Formes urbaines et architecturales
Les villages perchés et villages en pente conservent leur structure originelle et resserrent leurs maisons autour de ruelles étroites et sinueuses, souvent radioconcentriques, qui rayonnent autour d’un château ou d’une église. Mis en scène par des places et placettes, ces édifices marquent la silhouette du noyau urbain, en systématisant la présence d’une tour ou d’un campanile au centre du village vu depuis le lointain : Tour sarrasine ou Tour de l’Horloge à Simiane-Collongue, église Saint-Michel à Fuveau, tour médiévale de Velaux, l’Hauture dans le vieux village de Fos…
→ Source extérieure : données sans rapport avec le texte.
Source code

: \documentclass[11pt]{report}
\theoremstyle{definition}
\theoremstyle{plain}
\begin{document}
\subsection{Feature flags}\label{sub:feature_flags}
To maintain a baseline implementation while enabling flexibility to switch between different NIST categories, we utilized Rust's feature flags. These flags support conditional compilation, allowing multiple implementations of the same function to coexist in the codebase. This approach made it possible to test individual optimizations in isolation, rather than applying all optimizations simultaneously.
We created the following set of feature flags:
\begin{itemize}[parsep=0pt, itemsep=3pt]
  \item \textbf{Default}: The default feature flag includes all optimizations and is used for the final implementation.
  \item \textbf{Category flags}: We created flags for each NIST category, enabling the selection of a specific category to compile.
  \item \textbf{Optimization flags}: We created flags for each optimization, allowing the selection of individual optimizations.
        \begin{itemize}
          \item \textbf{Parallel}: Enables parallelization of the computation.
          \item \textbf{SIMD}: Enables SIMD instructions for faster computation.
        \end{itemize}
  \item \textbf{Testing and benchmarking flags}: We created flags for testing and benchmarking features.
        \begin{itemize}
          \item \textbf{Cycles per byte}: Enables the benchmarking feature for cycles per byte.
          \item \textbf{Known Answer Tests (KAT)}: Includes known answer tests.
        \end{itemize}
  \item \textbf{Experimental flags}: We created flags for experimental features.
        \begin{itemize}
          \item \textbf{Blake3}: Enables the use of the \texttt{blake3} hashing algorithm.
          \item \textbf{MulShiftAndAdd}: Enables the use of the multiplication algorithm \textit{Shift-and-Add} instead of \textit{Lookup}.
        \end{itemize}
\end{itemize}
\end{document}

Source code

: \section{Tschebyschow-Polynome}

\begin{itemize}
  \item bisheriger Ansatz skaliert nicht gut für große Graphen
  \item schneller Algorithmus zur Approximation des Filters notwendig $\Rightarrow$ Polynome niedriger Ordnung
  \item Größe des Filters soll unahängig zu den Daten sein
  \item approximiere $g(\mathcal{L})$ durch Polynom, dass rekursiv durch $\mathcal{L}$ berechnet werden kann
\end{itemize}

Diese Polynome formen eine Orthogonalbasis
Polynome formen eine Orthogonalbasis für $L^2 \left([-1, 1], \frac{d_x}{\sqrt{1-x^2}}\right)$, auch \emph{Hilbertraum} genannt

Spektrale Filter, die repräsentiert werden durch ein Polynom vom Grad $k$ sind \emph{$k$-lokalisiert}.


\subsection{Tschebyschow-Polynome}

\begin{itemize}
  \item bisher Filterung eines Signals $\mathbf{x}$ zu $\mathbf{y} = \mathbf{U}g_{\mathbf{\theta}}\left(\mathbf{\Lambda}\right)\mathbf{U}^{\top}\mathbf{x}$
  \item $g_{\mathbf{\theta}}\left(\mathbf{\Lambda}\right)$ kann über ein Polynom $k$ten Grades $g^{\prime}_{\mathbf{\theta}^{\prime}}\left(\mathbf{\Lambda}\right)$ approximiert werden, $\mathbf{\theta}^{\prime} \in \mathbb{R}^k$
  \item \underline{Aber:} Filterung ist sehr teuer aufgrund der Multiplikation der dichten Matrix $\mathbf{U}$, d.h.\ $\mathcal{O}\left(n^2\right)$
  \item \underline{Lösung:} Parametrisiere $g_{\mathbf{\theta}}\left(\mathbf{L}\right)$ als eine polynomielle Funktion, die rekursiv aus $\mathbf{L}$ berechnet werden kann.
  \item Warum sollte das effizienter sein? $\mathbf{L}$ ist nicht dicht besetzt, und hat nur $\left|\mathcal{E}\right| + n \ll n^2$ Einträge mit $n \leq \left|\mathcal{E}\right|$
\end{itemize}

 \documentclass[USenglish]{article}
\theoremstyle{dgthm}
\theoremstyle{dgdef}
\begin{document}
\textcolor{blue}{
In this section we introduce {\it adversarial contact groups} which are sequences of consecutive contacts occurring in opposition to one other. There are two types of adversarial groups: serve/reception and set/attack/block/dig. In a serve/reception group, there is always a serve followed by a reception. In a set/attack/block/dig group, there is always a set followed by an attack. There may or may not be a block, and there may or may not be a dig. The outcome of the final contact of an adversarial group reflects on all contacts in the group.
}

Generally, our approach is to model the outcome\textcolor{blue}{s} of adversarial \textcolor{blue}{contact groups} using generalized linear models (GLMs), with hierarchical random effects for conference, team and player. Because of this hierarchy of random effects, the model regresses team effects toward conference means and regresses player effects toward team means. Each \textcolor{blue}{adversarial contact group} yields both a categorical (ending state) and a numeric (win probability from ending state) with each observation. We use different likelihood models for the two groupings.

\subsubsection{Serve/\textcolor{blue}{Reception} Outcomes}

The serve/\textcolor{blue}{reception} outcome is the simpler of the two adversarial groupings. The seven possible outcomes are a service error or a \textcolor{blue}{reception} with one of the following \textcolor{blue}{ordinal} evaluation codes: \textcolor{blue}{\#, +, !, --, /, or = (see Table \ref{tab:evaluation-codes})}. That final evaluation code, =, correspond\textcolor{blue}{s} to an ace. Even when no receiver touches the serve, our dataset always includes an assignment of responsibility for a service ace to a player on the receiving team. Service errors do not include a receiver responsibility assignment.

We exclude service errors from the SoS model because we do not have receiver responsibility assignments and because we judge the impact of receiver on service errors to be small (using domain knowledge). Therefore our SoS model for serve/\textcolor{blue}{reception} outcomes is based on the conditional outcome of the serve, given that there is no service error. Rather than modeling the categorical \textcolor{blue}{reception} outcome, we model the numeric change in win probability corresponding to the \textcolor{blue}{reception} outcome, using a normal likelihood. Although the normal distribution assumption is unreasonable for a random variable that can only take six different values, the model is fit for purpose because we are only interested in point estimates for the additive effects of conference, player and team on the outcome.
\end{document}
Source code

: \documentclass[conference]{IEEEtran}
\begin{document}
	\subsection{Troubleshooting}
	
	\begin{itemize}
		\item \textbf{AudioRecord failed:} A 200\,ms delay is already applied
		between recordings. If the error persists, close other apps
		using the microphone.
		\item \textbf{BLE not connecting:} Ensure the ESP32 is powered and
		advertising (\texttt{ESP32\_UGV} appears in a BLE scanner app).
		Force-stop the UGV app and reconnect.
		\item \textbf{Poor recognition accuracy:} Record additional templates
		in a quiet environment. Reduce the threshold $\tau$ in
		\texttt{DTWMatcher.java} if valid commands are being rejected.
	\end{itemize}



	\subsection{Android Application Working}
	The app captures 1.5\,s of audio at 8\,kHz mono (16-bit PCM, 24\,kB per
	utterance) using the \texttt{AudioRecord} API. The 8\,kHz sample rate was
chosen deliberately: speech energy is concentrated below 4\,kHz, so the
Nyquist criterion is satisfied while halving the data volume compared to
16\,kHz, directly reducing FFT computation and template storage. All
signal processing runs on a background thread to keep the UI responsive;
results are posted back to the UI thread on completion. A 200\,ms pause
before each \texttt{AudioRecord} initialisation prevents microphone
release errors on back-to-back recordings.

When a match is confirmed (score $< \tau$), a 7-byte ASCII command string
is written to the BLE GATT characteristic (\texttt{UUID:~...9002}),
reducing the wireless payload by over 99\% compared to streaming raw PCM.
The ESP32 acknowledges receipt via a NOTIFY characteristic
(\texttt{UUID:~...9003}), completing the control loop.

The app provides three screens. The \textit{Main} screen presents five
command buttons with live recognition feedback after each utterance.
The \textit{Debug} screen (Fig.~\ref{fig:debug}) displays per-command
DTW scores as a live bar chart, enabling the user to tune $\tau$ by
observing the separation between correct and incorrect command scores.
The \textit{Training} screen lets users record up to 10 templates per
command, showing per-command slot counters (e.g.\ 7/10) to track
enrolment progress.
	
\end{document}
Les maisons sont de hauteur inégale, implantées en mitoyen et à l’alignement sur des parcelles étroites, s’adaptant à la pente du terrain et s’orientant en fonction de la lumière. La typologie du bâti témoigne d’une conception verticale liée à l’étroitesse des parcelles accolées. L’organisation initiale était la suivante : rez-de-chaussée étable, un ou deux étages habitables et combles. Un escalier extérieur permet d’accéder directement au premier étage et une loggia exposée au sud permet le séchage des aliments ou du foin.
L’ambiance authentique des villages repose sur la persistance de modes constructifs traditionnels : tuiles romaines en terre cuite, façades en pierre apparente ou enduites à la chaux grasse et crépies au sable. L’ambiance chromatique générale est liée à l’utilisation de matériaux locaux. De nombreux villages ont exploité des carrières à proximité, dont les pierres caractérisent leur architecture : extractions de pierre à Fontvieille, carrières de pierre de taille aux Baux-de-Provence, carrière de marbre autour du vieux village de Vitrolles, extraction de bauxite à Allauch, exploitation du faciès urgonien à Orgon, de la pierre de Rognes… De même, le sable de la Durance présente des teintes douces dans les beiges et les gris colorés. Les argiles des environs du Tholonet sont rouges et mauves.
L’ornement caractéristique des maisons est la génoise qui consiste en une ou plusieurs rangées de tuiles superposées au-dessous de la toiture, afin d’éloigner les eaux de ruissellement de la façade. Cet élément distingue les villages perchés des Bouches-du-Rhône des autres villages perchés de France, en marquant leur appartenance provençale.